[[ Provided records, beginning ]]
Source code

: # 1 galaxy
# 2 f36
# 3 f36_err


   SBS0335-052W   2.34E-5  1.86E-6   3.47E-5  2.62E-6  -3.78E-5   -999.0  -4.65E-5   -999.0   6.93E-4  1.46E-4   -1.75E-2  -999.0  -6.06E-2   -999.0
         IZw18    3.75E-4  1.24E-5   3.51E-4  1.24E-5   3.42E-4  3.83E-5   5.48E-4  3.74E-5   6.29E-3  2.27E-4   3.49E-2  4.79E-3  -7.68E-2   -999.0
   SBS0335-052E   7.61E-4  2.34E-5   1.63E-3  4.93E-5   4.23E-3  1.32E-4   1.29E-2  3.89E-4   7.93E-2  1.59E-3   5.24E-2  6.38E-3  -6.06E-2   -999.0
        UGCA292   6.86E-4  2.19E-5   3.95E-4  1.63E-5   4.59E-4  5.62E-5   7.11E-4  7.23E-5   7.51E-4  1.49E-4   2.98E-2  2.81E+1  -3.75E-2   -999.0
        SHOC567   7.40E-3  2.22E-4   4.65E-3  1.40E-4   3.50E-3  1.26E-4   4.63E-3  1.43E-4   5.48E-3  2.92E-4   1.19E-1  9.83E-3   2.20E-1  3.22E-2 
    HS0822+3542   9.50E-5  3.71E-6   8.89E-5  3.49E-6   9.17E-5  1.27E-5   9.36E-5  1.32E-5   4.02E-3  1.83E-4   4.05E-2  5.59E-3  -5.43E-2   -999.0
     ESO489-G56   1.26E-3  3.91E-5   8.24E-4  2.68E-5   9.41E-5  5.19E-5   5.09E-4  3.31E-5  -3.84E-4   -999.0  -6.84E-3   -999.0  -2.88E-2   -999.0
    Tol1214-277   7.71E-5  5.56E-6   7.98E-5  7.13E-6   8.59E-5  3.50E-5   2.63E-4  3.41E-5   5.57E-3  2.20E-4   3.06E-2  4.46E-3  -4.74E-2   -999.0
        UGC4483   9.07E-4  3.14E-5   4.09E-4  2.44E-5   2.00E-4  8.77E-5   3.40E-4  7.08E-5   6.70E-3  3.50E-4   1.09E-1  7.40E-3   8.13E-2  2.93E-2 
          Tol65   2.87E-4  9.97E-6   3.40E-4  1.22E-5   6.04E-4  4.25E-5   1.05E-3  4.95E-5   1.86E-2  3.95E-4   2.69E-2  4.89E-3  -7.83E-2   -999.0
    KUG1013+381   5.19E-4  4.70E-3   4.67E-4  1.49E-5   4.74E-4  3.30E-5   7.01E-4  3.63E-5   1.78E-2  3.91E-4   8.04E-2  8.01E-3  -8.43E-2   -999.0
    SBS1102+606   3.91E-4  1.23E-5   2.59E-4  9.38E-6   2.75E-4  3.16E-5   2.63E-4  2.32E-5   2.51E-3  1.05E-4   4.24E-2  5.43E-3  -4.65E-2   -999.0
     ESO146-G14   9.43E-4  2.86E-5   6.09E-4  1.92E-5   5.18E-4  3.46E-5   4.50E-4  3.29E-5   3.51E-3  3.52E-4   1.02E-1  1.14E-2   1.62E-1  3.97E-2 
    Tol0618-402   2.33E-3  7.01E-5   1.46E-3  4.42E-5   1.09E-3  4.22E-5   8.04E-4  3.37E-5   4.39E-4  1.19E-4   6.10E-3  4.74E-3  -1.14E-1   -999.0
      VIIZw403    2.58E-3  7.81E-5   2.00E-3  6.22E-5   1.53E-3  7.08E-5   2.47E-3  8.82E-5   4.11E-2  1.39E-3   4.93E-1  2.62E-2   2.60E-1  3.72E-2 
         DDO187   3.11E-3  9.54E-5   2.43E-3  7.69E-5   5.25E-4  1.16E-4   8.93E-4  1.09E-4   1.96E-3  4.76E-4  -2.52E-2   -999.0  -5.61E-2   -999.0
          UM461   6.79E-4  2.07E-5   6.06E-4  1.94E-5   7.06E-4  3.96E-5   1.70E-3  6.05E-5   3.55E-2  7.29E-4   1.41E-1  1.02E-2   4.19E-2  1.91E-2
[[ Provided records, end ]]
[[ Provided records, beginning ]]
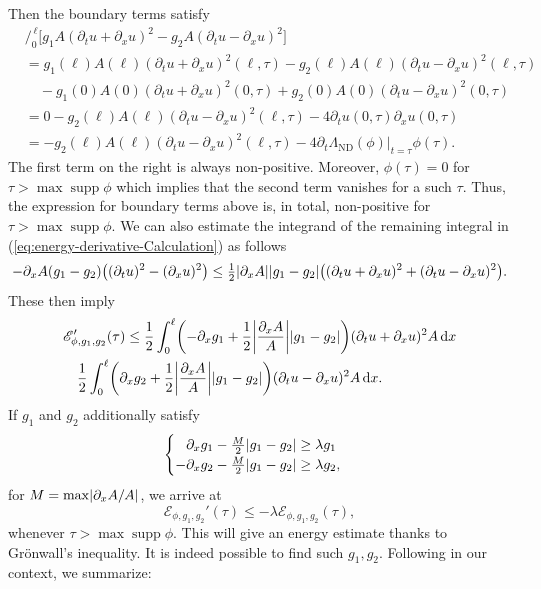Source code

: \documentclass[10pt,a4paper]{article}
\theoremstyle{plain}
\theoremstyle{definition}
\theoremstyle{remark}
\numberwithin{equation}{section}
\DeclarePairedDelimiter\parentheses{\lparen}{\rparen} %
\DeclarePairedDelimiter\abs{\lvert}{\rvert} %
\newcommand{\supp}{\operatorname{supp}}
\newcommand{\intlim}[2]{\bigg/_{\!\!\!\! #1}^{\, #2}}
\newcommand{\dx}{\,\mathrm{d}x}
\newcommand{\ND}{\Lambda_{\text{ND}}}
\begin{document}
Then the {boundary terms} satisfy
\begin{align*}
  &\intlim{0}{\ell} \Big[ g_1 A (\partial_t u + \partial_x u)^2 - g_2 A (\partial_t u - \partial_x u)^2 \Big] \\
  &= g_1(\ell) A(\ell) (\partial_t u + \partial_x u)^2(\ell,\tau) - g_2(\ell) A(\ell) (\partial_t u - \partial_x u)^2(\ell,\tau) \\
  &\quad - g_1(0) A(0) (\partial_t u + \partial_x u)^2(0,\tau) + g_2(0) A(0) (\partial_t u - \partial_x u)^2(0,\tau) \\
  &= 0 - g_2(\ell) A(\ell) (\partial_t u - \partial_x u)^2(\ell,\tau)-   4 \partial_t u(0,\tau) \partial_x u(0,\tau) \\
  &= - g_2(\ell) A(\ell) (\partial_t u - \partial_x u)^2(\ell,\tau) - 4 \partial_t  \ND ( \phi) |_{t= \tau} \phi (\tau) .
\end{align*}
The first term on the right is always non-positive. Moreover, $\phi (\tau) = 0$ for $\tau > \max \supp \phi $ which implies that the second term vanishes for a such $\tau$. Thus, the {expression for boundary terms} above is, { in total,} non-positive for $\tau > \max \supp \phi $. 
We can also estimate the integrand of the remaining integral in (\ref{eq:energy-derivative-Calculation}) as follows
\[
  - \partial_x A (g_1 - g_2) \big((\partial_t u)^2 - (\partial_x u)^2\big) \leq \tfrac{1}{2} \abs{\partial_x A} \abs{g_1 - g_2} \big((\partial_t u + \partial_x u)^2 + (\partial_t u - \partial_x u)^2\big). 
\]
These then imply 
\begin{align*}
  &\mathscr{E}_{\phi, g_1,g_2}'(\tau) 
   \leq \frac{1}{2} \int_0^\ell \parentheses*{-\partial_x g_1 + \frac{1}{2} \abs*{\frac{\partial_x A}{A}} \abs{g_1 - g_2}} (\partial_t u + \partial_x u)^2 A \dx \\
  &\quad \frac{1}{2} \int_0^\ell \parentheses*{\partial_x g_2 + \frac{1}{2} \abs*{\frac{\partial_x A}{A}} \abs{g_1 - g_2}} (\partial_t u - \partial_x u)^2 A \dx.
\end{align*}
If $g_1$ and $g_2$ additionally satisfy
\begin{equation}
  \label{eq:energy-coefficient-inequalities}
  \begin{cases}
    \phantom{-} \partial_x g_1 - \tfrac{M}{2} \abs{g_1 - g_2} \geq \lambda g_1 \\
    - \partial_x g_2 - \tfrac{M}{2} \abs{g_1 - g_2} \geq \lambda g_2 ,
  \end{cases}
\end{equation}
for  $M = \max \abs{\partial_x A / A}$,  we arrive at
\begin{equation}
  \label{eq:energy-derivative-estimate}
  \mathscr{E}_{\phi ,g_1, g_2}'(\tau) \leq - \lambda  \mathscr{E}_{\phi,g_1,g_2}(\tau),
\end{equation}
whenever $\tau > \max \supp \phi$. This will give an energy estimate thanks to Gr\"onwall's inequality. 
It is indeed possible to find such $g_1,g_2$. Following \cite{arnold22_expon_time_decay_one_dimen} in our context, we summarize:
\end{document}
[[ Provided records, end ]]
[[ Provided records, beginning ]]
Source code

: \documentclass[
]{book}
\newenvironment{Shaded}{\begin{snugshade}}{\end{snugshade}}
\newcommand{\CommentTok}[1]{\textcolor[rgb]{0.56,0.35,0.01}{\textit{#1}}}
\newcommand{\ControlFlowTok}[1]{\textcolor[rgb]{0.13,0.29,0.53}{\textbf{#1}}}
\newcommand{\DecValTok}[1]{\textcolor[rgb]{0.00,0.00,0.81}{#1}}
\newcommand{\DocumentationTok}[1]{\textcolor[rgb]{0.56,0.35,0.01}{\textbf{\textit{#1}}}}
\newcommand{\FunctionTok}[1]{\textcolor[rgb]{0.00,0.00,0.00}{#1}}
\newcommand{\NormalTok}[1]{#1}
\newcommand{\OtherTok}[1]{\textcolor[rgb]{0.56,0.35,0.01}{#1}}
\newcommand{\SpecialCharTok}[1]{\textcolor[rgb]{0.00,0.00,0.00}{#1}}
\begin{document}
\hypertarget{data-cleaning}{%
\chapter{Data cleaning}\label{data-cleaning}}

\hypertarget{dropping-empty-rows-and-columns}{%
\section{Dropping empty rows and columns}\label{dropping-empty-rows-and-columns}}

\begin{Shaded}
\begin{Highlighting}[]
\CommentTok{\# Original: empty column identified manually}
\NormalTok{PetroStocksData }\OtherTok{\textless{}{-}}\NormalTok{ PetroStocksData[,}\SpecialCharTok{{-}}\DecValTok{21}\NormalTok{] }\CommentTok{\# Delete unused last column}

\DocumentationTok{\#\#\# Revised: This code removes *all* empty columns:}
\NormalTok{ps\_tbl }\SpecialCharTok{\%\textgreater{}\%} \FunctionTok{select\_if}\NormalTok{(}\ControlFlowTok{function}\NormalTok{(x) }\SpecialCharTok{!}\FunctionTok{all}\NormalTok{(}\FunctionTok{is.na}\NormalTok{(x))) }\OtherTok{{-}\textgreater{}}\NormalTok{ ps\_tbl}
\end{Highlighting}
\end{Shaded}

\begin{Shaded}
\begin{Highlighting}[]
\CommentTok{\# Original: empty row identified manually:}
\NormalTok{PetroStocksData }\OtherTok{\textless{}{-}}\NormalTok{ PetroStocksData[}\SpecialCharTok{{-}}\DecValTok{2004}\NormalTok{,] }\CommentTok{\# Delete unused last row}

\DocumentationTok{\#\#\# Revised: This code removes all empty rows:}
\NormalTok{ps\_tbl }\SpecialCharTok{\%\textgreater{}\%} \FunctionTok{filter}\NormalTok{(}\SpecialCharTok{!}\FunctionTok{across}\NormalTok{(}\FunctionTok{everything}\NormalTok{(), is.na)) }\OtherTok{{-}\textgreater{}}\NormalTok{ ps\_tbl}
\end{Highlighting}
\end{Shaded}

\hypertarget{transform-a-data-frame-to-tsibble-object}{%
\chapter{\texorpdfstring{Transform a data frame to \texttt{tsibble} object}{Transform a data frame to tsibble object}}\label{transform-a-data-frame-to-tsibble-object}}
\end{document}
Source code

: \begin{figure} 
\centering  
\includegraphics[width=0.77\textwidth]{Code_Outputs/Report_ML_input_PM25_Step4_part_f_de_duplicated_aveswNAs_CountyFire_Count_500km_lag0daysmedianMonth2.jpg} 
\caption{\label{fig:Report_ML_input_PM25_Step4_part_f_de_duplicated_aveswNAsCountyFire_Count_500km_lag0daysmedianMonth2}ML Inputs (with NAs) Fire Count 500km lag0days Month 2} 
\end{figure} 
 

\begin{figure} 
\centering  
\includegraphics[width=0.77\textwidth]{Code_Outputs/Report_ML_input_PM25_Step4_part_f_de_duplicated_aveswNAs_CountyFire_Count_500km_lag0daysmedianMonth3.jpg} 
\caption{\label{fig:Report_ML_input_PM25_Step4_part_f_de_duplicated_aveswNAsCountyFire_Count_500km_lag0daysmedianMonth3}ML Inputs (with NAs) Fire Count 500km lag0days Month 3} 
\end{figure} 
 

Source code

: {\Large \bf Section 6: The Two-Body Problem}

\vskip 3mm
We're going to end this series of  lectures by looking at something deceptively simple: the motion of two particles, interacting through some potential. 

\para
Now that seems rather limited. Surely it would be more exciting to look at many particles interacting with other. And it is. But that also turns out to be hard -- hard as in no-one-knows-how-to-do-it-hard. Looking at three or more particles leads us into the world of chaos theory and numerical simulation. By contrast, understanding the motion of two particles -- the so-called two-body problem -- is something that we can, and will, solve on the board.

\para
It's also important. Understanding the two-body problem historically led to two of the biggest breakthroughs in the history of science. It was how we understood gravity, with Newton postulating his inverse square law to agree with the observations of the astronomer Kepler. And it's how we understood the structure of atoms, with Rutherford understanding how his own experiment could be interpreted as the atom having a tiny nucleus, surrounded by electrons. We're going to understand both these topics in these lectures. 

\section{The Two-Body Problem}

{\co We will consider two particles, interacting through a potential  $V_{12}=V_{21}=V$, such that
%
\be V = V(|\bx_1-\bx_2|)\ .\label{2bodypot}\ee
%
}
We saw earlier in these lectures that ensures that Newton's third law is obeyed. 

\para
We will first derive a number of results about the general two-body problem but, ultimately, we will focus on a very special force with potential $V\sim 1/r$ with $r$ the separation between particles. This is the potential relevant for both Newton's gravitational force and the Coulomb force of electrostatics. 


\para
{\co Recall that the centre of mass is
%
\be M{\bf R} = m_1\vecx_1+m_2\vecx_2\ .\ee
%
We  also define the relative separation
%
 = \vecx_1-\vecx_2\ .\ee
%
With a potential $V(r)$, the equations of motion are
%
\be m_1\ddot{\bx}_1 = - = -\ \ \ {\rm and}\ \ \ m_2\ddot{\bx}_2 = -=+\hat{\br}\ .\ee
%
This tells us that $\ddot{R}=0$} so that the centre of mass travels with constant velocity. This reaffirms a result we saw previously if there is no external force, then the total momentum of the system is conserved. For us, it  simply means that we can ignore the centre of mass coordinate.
[[ Provided records, end ]]
**Exercise instructions**
Search the records for the string "supp" and report each line that has it.

**Your solution**
\newcommand{\supp}{\operatorname{supp}}
The first term on the right is always non-positive. Moreover, $\phi (\tau) = 0$ for $\tau > \max \supp \phi $ which implies that the second term vanishes for a such $\tau$. Thus, the {expression for boundary terms} above is, { in total,} non-positive for $\tau > \max \supp \phi $. 
whenever $\tau > \max \supp \phi$. This will give an energy estimate thanks to Gr\"onwall's inequality. 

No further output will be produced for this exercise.